Technical Perspective: Paris Beyond Frommer’s

Try to visualize Paris. If you are like me, you will imagine a tourist-guidebook composite—the Eiffel Tower lit up at night, the Notre Dame Cathedral, the bridges over the Seine, and so on. But this is not what most of Paris looks like. It turns out that many people can look at a photograph of any randomly selected street corner in Paris, and can correctly identify the city with high accuracy, even without paying attention to any text in the photo. One must conclude that all of Paris is infused with a "Paris-ness"—a certain je ne sais quoi—that leaves an indelible visual mark on the City of Light.

How can we quantify this Parisness? Can a computer automatically discover and tell us what makes Paris look so much like Paris? More broadly, this question of visual style is an important one in computer graphics and vision. Identifying the key elements that characterize a style—whether a style of interior design, art, or, in the case of a city, its architecture and ornamentations—could aid in a range of applications, such as obtaining reference imagery for a new design task, or for summarizing or categorizing the look of a large set of images.

However, identifying and characterizing visual style automatically is a very challenging problem, one that is difficult even to formulate in a rigorous way. This is where the following paper steps in. This work, and several companion papers in computer vision, offers a creative, inspiring new approach to discovering the visual style of a city like Paris. The authors achieve this feat through new algorithms that analyze massive collections of photos of Paris and other places around the world.

One key aspect of this visual discovery problem is starting with the right image data. A popular approach in computer vision is to mine data from a large set of consumer photos shared on sites like Flickr. However, in the case of a city like Paris, this approach would result in a representation of Paris akin to the collage of landmarks of my own tourist-centered imagination, because this is how Paris is represented in photos shared online. To be sure, these landmarks are important, but to capture the real essence of Paris we need to look further. This work instead turns to Google Street View to gather many thousands of photos captured systematically throughout the city from cars—the kind of views you would see on a stroll down the street.
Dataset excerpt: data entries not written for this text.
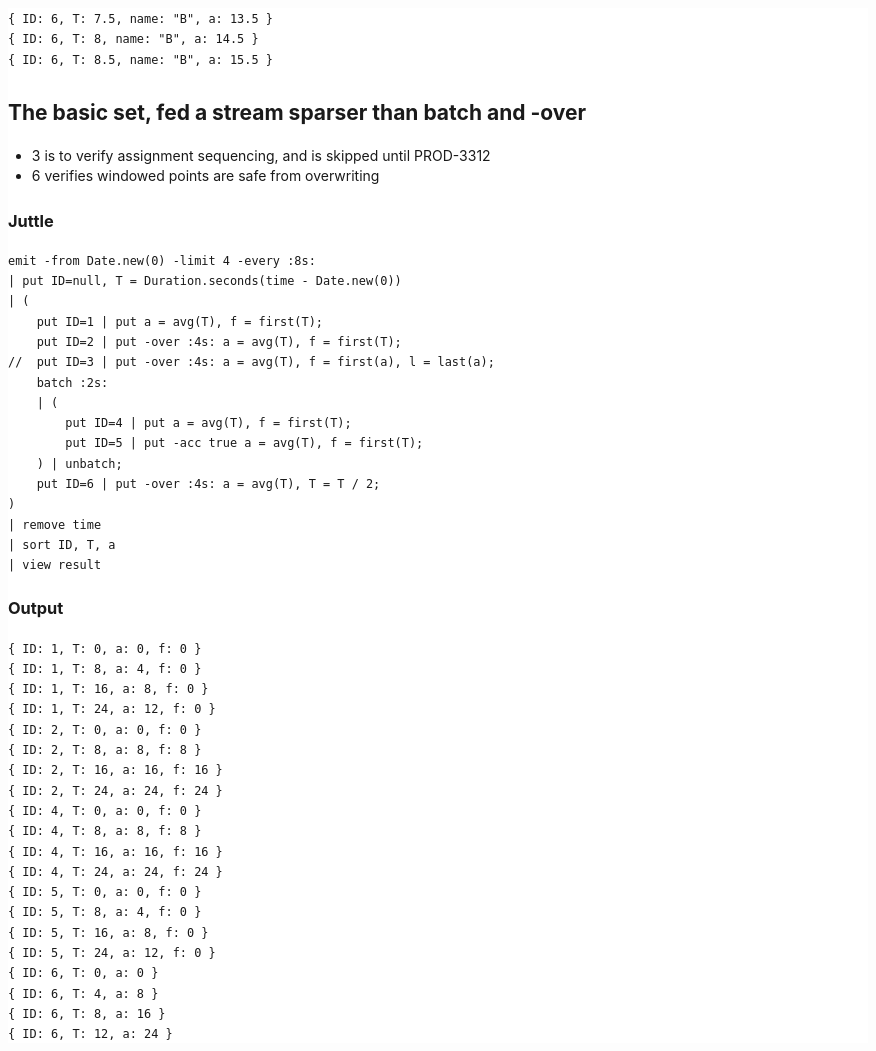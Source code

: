     { ID: 6, T: 7.5, name: "B", a: 13.5 }
    { ID: 6, T: 8, name: "B", a: 14.5 }
    { ID: 6, T: 8.5, name: "B", a: 15.5 }

The basic set, fed a stream sparser than batch and -over
---------------------------------------------
* 3 is to verify assignment sequencing, and is skipped until PROD-3312
* 6 verifies windowed points are safe from overwriting

### Juttle
    emit -from Date.new(0) -limit 4 -every :8s:
    | put ID=null, T = Duration.seconds(time - Date.new(0))
    | (
        put ID=1 | put a = avg(T), f = first(T);
        put ID=2 | put -over :4s: a = avg(T), f = first(T);
    //  put ID=3 | put -over :4s: a = avg(T), f = first(a), l = last(a);
        batch :2s:
        | (
            put ID=4 | put a = avg(T), f = first(T);
            put ID=5 | put -acc true a = avg(T), f = first(T);
        ) | unbatch;
        put ID=6 | put -over :4s: a = avg(T), T = T / 2;
    )
    | remove time
    | sort ID, T, a
    | view result

### Output
    { ID: 1, T: 0, a: 0, f: 0 }
    { ID: 1, T: 8, a: 4, f: 0 }
    { ID: 1, T: 16, a: 8, f: 0 }
    { ID: 1, T: 24, a: 12, f: 0 }
    { ID: 2, T: 0, a: 0, f: 0 }
    { ID: 2, T: 8, a: 8, f: 8 }
    { ID: 2, T: 16, a: 16, f: 16 }
    { ID: 2, T: 24, a: 24, f: 24 }
    { ID: 4, T: 0, a: 0, f: 0 }
    { ID: 4, T: 8, a: 8, f: 8 }
    { ID: 4, T: 16, a: 16, f: 16 }
    { ID: 4, T: 24, a: 24, f: 24 }
    { ID: 5, T: 0, a: 0, f: 0 }
    { ID: 5, T: 8, a: 4, f: 0 }
    { ID: 5, T: 16, a: 8, f: 0 }
    { ID: 5, T: 24, a: 12, f: 0 }
    { ID: 6, T: 0, a: 0 }
    { ID: 6, T: 4, a: 8 }
    { ID: 6, T: 8, a: 16 }
    { ID: 6, T: 12, a: 24 }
Hence, the visual elements discovered in this work are the sort you would encounter in the city every day, perhaps not even noticing they make up its visual fabric.
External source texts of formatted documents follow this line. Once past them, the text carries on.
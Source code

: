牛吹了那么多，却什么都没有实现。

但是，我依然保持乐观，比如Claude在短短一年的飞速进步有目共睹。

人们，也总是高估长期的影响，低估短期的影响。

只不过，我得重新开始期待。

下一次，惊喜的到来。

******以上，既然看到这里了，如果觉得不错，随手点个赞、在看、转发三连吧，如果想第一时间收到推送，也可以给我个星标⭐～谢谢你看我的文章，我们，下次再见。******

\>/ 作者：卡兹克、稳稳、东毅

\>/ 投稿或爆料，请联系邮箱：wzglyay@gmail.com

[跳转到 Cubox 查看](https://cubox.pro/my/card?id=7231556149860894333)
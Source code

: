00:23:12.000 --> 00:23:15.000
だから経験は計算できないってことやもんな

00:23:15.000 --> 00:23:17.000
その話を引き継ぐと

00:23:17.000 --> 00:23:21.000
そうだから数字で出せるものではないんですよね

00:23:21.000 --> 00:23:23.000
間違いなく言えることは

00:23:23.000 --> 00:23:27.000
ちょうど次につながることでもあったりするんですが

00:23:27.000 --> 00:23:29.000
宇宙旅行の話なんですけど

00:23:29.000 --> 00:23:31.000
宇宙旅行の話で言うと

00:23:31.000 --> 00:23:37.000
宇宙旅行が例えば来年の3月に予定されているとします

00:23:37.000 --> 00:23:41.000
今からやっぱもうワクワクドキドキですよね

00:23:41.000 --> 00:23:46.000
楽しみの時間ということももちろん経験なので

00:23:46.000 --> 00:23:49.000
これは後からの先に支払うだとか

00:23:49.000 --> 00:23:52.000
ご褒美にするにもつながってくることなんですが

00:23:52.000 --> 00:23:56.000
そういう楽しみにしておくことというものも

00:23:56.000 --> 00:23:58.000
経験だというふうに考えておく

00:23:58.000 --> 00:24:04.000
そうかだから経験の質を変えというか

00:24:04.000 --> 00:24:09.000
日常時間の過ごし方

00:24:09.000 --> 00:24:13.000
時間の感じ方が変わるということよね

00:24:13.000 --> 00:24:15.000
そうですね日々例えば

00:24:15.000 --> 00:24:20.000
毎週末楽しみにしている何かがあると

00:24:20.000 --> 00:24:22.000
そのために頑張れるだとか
Can a computer observe a city and discern its visual essence?

But given a large, representative set of images of a place, how could we use them to compute these visual elements? One approach would be to break each image up into small patches (say, about the size of a door or window), group these patches by visual similarity using a clustering algorithm, and then identify the most common clusters as the key visual elements. But, as this work shows, this approach does not work very well—even if you account for uninteresting patches such as those in the sky, the results of standard clustering methods are unremarkable patches such as edges and corners.
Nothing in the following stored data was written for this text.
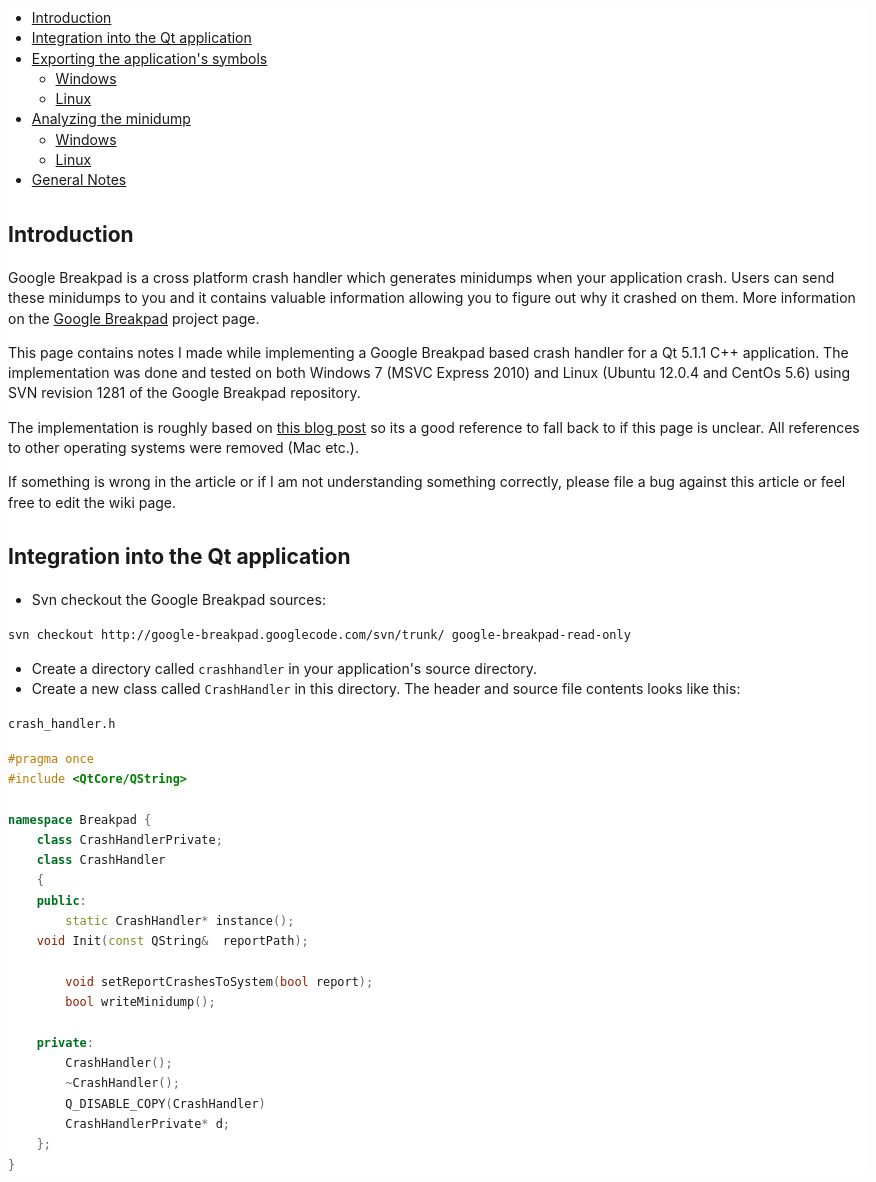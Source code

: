  * [Introduction](#introduction)
  * [Integration into the Qt application](#integration-into-the-qt-application)
  * [Exporting the application's symbols](#exporting-the-applications-symbols)
    + [Windows](#windows)
    + [Linux](#linux)
  * [Analyzing the minidump](#analyzing-the-minidump)
    + [Windows](#windows-1)
    + [Linux](#linux-1)
  * [General Notes](#general-notes)


## Introduction

Google Breakpad is a cross platform crash handler which generates minidumps when your application crash. Users can send these minidumps to you and it contains valuable information allowing you to figure out why it crashed on them. More information on the [Google Breakpad](https://chromium.googlesource.com/breakpad/breakpad/) project page.

This page contains notes I made while implementing a Google Breakpad based crash handler for a Qt 5.1.1 C++ application. The implementation was done and tested on both Windows 7 (MSVC Express 2010) and Linux (Ubuntu 12.0.4 and CentOs 5.6) using SVN revision 1281 of the Google Breakpad repository.

The implementation is roughly based on [this blog post](http://blog.inventic.eu/2012/08/qt-and-google-breakpad/) so its a good reference to fall back to if this page is unclear. All references to other operating systems were removed (Mac etc.).

If something is wrong in the article or if I am not understanding something correctly, please file a bug against this article or feel free to edit the wiki page. 

## Integration into the Qt application

* Svn checkout the Google Breakpad sources:

`svn checkout http://google-breakpad.googlecode.com/svn/trunk/ google-breakpad-read-only`

* Create a directory called `crashhandler` in your application's source directory. 
* Create a new class called `CrashHandler` in this directory. The header and source file contents looks like this:

`crash_handler.h`
```C++
#pragma once
#include <QtCore/QString>
 
namespace Breakpad {
    class CrashHandlerPrivate;
    class CrashHandler
    {
    public:
        static CrashHandler* instance();
    void Init(const QString&  reportPath);
    
        void setReportCrashesToSystem(bool report);
        bool writeMinidump();
    
    private:
        CrashHandler();
        ~CrashHandler();
        Q_DISABLE_COPY(CrashHandler)
        CrashHandlerPrivate* d;
    };
}
```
Instead, the authors start from a crucial insight: what makes Paris look like Paris is not necessarily image patches that commonly appear in Paris, but instead those patches that appear in Paris but nowhere else—in other words, patches that distinguish Paris from all other cities. Using a new discriminative clustering technique, they show how they can automatically identify such distinctive patches. The discovered patches they show are remarkably evocative of Paris, capturing its unique balconies, signs, light posts, and other elements. When I first saw these results at SIGGRAPH, it immediately struck me they were on to something new and important, and showed something that no previous visual clustering method had shown. And many other interesting insights follow—such as the fact that U.S. cities are pretty similar to each other, but are distinctive from cities on the Continent in that they are filled with cars.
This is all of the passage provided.